- Exercise goal -
Pick out the lines below that contain the string "nghề" and copy them all.

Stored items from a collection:
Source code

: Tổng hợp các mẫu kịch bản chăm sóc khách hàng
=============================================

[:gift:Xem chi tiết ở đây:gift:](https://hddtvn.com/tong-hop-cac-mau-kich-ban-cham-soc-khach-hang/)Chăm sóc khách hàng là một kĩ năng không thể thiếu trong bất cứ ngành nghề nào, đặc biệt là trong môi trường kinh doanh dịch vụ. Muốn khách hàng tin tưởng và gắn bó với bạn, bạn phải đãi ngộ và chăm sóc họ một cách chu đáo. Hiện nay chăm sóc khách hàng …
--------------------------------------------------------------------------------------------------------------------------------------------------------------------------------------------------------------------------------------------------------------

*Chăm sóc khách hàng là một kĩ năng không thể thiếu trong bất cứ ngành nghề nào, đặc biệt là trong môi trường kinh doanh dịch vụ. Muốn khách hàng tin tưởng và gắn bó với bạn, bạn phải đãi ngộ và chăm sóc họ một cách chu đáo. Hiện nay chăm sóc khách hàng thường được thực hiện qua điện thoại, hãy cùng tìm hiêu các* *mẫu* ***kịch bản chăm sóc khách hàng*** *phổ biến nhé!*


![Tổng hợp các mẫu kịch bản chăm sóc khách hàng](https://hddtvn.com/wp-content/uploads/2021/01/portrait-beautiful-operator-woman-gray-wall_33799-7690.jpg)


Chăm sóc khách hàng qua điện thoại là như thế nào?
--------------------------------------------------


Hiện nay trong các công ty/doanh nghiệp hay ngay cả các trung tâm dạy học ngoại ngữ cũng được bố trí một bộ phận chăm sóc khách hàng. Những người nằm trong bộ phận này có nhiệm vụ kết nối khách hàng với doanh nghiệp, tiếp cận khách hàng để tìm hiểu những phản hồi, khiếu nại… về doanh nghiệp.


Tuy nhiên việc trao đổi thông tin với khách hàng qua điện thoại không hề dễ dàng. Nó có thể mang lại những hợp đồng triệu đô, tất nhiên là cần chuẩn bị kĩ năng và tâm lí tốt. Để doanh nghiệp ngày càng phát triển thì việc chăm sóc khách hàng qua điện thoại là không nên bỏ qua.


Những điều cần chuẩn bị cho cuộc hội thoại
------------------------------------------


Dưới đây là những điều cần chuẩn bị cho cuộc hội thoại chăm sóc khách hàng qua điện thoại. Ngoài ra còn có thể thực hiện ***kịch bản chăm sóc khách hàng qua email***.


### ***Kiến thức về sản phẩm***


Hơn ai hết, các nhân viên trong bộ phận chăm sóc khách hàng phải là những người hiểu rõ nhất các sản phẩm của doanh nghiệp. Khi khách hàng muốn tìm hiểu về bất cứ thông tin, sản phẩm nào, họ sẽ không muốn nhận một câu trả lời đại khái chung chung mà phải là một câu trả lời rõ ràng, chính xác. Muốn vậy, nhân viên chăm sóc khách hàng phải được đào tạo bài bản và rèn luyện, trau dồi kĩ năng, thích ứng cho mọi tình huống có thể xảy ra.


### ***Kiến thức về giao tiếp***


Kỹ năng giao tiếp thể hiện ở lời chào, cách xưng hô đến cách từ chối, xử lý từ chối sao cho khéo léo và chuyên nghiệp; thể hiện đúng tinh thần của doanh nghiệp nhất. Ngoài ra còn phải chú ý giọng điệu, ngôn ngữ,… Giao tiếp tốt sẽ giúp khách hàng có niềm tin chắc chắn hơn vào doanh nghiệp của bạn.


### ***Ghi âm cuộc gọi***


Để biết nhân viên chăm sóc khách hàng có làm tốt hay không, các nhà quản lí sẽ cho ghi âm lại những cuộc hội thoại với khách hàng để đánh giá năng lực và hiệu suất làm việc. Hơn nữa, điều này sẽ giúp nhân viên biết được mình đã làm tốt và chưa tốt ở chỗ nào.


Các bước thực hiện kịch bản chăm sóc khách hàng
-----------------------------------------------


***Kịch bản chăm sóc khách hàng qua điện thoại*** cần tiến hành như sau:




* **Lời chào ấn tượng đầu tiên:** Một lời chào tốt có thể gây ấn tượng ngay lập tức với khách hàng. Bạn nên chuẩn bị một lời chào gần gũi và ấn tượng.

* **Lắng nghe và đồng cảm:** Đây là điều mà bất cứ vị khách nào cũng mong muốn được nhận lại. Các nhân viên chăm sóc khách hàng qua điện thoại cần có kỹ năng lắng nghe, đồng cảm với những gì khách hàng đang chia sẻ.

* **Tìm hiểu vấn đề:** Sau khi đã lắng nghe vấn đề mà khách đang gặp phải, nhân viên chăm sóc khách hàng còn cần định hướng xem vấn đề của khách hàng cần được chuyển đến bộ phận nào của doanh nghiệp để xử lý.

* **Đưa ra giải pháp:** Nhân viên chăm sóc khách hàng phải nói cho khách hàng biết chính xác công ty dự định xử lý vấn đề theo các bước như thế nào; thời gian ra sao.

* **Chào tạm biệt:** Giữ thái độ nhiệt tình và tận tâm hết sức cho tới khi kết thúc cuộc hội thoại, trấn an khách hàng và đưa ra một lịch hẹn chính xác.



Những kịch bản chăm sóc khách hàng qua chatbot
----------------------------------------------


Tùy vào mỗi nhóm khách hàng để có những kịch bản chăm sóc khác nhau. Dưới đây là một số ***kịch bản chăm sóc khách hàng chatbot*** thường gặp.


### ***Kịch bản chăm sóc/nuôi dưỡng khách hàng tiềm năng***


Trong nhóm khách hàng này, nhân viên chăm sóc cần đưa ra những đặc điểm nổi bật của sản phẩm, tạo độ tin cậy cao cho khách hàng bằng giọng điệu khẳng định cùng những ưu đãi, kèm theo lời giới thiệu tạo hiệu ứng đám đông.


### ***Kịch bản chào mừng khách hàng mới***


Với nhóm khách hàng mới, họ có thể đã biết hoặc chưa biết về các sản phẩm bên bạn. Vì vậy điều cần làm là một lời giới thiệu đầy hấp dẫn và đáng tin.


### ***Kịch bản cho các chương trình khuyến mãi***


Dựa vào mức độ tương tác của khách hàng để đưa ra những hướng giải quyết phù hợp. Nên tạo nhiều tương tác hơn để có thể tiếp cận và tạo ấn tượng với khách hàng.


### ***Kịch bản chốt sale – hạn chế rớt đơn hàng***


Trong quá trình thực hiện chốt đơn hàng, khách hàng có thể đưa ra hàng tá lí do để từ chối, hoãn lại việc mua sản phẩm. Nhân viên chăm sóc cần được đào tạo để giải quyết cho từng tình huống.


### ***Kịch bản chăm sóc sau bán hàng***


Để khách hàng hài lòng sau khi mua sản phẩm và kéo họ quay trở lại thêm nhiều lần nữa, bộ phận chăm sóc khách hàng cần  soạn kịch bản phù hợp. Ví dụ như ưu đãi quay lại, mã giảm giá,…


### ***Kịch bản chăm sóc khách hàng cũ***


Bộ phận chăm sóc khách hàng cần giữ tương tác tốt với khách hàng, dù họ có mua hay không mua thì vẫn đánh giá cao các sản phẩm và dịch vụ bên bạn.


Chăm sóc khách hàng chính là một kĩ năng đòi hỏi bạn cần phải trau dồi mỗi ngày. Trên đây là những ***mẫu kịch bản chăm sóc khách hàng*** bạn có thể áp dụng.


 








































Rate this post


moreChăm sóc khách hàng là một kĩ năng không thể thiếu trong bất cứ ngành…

- Written reply -
[:gift:Xem chi tiết ở đây:gift:](https://hddtvn.com/tong-hop-cac-mau-kich-ban-cham-soc-khach-hang/)Chăm sóc khách hàng là một kĩ năng không thể thiếu trong bất cứ ngành nghề nào, đặc biệt là trong môi trường kinh doanh dịch vụ. Muốn khách hàng tin tưởng và gắn bó với bạn, bạn phải đãi ngộ và chăm sóc họ một cách chu đáo. Hiện nay chăm sóc khách hàng …
*Chăm sóc khách hàng là một kĩ năng không thể thiếu trong bất cứ ngành nghề nào, đặc biệt là trong môi trường kinh doanh dịch vụ. Muốn khách hàng tin tưởng và gắn bó với bạn, bạn phải đãi ngộ và chăm sóc họ một cách chu đáo. Hiện nay chăm sóc khách hàng thường được thực hiện qua điện thoại, hãy cùng tìm hiêu các* *mẫu* ***kịch bản chăm sóc khách hàng*** *phổ biến nhé!*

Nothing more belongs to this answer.